MATERIALS PROVIDED:
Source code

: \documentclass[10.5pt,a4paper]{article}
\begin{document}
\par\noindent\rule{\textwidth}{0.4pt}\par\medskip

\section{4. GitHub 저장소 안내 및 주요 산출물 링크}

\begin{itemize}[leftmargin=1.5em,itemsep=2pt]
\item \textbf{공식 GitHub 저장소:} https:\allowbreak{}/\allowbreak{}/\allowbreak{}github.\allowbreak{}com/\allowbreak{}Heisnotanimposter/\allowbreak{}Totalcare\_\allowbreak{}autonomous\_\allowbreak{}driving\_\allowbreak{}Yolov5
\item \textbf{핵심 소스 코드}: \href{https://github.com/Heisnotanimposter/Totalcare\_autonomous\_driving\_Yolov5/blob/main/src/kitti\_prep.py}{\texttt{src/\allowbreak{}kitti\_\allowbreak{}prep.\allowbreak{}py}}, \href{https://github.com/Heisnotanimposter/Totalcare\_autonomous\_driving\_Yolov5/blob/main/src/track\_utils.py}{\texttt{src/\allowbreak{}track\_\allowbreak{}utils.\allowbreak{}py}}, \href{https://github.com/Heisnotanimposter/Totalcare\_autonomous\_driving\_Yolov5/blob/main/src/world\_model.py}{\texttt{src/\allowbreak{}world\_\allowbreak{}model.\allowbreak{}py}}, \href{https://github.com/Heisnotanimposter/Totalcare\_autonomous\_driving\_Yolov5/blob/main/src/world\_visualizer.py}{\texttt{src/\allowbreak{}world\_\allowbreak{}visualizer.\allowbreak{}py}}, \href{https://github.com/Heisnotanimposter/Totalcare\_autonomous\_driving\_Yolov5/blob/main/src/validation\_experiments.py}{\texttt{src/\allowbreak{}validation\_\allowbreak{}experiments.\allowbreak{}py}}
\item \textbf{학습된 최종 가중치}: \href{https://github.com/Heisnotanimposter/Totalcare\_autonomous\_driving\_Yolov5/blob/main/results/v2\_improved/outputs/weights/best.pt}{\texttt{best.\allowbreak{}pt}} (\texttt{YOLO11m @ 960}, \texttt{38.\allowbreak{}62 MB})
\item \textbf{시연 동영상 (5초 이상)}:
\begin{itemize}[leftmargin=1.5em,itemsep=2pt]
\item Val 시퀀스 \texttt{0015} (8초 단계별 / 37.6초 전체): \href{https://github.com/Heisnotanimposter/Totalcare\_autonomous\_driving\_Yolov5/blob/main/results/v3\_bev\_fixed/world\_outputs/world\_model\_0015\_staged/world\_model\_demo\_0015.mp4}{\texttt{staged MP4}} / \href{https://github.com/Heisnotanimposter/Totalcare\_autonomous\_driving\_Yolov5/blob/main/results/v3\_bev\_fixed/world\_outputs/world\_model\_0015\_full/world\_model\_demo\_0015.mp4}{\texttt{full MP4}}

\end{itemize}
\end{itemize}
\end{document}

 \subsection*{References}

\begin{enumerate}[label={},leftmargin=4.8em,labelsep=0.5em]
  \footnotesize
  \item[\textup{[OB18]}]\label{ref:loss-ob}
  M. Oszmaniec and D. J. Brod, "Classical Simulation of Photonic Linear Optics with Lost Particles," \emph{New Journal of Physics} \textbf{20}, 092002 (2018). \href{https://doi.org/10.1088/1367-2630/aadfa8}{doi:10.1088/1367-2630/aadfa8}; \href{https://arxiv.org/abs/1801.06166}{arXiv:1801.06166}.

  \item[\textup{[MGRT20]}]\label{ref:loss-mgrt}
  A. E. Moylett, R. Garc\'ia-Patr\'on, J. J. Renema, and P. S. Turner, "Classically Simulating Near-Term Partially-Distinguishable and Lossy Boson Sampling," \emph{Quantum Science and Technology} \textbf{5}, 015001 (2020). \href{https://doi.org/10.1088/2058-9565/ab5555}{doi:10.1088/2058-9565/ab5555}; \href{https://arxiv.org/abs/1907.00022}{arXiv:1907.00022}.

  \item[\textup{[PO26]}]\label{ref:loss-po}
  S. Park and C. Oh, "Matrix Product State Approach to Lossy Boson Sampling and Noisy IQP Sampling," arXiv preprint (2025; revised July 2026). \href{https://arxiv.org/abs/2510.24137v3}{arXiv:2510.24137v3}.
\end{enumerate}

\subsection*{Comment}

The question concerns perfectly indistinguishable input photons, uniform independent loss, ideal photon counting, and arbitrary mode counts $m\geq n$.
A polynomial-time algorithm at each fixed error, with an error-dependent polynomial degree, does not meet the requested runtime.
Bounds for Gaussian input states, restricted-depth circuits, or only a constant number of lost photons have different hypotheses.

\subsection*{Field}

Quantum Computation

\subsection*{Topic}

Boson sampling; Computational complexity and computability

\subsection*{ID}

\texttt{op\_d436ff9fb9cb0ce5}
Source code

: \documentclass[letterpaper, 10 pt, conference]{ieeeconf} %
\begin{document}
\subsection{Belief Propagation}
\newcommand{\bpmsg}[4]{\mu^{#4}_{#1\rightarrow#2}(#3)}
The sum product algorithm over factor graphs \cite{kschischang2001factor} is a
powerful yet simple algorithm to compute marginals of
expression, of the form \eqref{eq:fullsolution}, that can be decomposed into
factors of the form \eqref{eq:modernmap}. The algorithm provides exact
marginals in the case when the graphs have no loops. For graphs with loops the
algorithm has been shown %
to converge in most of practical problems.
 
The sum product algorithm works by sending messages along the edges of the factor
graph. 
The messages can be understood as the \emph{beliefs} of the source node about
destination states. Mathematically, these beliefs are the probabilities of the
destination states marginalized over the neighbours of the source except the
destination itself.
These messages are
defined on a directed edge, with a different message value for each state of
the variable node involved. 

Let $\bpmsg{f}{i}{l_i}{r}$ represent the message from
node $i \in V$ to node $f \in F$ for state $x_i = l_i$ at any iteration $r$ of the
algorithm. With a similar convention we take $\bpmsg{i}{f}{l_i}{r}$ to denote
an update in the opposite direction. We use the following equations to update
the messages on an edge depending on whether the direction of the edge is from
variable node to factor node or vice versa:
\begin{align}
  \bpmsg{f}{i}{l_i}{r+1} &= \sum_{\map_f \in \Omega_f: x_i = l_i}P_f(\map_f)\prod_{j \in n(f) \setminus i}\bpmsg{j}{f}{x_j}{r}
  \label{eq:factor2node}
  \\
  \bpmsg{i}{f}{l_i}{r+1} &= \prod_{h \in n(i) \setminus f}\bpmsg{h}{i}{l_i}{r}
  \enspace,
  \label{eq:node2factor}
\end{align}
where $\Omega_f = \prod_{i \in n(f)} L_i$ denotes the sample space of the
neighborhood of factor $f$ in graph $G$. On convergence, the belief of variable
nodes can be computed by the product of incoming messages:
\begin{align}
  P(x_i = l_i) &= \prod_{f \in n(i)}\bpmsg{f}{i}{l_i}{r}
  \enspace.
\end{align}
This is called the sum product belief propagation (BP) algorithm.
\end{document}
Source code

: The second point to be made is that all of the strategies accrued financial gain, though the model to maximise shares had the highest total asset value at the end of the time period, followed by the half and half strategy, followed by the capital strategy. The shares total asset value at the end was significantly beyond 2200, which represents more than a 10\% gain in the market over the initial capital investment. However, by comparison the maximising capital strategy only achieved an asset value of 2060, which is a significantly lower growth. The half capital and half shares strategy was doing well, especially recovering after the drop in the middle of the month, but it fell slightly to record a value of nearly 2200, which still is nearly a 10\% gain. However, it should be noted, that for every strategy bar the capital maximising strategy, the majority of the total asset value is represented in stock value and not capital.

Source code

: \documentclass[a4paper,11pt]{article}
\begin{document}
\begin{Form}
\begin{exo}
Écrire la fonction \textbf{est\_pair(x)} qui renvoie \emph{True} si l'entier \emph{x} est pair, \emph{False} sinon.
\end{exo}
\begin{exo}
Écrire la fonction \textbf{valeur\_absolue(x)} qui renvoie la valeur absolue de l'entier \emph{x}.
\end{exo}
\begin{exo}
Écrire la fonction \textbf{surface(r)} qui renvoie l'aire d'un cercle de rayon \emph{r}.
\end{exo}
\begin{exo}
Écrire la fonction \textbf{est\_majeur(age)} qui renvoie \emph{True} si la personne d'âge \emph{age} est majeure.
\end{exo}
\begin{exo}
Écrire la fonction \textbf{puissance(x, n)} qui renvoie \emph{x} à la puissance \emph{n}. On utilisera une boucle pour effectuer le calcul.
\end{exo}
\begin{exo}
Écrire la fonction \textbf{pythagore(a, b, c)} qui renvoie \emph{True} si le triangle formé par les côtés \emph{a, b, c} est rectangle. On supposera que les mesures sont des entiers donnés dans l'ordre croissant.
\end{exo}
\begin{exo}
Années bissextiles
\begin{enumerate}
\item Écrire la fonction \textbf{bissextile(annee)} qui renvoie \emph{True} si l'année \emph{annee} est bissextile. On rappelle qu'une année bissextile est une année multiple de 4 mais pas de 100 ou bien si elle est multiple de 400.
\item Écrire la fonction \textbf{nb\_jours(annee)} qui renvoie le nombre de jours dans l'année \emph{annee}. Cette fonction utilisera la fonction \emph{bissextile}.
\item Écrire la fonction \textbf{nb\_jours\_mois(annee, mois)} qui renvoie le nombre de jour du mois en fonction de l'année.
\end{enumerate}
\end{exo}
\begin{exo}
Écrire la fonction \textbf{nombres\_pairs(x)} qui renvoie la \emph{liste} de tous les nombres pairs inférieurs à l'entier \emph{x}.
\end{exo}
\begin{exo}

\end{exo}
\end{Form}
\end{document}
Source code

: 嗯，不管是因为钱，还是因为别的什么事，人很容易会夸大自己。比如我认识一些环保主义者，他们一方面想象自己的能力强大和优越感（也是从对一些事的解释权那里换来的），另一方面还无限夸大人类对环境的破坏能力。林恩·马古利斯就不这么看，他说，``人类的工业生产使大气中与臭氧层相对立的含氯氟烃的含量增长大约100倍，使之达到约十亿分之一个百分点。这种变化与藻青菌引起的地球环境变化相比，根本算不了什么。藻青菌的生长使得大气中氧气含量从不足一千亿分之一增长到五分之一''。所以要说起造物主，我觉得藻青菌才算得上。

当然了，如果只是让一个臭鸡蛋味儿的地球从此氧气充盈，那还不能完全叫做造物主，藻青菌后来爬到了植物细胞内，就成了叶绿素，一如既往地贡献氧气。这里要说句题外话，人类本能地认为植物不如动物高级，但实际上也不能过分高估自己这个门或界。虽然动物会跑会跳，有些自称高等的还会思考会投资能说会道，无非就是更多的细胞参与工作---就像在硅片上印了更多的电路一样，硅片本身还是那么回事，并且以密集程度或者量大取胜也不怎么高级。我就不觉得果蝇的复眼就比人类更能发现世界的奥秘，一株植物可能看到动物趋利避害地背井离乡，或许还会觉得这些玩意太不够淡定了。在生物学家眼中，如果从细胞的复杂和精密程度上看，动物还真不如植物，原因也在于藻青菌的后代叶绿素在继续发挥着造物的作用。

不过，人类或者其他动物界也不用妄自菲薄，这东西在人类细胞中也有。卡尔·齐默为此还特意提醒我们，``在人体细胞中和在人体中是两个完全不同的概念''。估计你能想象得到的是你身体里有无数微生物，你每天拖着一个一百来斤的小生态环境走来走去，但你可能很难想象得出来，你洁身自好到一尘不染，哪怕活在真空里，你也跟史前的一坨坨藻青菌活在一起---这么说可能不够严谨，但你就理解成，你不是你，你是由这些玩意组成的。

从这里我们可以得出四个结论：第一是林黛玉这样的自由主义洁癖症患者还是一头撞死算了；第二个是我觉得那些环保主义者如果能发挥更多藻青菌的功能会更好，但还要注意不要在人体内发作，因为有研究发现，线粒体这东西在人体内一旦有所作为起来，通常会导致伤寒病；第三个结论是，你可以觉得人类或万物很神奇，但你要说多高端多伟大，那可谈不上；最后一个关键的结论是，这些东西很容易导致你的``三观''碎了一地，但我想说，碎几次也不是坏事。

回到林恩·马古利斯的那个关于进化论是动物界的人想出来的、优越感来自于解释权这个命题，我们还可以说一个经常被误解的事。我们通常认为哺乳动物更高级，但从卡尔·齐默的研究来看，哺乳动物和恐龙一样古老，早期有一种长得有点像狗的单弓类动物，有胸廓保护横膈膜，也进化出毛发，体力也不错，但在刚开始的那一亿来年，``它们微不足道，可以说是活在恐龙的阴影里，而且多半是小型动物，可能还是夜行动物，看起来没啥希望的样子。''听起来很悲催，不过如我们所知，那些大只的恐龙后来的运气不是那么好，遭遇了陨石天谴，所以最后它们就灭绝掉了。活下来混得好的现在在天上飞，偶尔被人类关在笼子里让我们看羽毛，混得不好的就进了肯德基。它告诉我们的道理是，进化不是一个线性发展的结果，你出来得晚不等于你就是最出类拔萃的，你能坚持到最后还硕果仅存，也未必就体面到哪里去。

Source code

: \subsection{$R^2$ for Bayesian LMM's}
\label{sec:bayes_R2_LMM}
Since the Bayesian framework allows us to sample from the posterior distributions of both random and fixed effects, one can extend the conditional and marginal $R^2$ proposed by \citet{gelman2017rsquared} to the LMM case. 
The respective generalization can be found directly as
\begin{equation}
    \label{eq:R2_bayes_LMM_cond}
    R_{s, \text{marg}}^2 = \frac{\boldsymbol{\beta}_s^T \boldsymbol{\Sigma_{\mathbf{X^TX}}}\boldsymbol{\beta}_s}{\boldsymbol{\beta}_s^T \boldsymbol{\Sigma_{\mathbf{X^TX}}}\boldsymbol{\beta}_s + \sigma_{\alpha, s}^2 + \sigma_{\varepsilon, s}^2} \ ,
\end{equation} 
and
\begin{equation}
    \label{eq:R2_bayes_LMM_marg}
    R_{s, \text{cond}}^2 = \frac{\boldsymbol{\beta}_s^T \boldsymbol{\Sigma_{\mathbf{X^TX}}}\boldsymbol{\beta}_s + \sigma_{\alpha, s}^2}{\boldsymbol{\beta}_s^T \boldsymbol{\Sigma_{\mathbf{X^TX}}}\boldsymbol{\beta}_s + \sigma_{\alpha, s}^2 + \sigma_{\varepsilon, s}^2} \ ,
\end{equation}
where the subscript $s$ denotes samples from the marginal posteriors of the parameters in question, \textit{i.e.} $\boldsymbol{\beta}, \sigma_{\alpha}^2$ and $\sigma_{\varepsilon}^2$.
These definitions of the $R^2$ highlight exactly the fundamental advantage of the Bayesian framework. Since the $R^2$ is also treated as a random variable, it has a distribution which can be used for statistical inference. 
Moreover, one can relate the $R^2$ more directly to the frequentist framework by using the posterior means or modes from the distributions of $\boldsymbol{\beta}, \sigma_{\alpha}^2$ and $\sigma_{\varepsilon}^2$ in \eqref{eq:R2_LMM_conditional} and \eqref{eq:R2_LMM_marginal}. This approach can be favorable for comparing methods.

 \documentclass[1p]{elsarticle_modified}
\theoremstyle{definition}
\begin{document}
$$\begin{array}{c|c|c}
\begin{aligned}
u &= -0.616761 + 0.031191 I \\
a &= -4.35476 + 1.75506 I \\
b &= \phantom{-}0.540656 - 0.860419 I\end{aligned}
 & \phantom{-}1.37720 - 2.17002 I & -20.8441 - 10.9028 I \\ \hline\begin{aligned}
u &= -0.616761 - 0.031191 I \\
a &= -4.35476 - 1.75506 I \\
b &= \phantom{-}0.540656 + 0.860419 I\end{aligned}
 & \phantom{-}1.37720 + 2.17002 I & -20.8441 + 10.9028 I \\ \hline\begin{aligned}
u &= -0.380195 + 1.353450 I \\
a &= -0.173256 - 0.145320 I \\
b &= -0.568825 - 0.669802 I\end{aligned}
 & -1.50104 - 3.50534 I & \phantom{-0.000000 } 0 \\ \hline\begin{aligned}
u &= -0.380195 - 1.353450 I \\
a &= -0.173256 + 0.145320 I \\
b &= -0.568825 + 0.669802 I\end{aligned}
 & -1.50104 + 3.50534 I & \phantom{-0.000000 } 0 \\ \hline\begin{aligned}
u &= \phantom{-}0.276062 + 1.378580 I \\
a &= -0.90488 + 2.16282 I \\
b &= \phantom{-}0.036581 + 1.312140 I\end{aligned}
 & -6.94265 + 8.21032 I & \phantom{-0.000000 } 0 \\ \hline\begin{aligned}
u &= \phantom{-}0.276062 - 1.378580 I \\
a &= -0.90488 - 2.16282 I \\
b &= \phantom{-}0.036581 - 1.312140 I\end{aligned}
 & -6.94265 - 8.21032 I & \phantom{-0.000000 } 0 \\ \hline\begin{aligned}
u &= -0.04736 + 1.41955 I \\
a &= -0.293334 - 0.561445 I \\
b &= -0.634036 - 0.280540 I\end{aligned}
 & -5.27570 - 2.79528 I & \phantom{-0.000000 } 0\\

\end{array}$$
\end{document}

EXERCISE AIM: Go through the entries above and copy each line holding the string "denotes".

RESPONSE:
where $\Omega_f = \prod_{i \in n(f)} L_i$ denotes the sample space of the
where the subscript $s$ denotes samples from the marginal posteriors of the parameters in question, \textit{i.e.} $\boldsymbol{\beta}, \sigma_{\alpha}^2$ and $\sigma_{\varepsilon}^2$.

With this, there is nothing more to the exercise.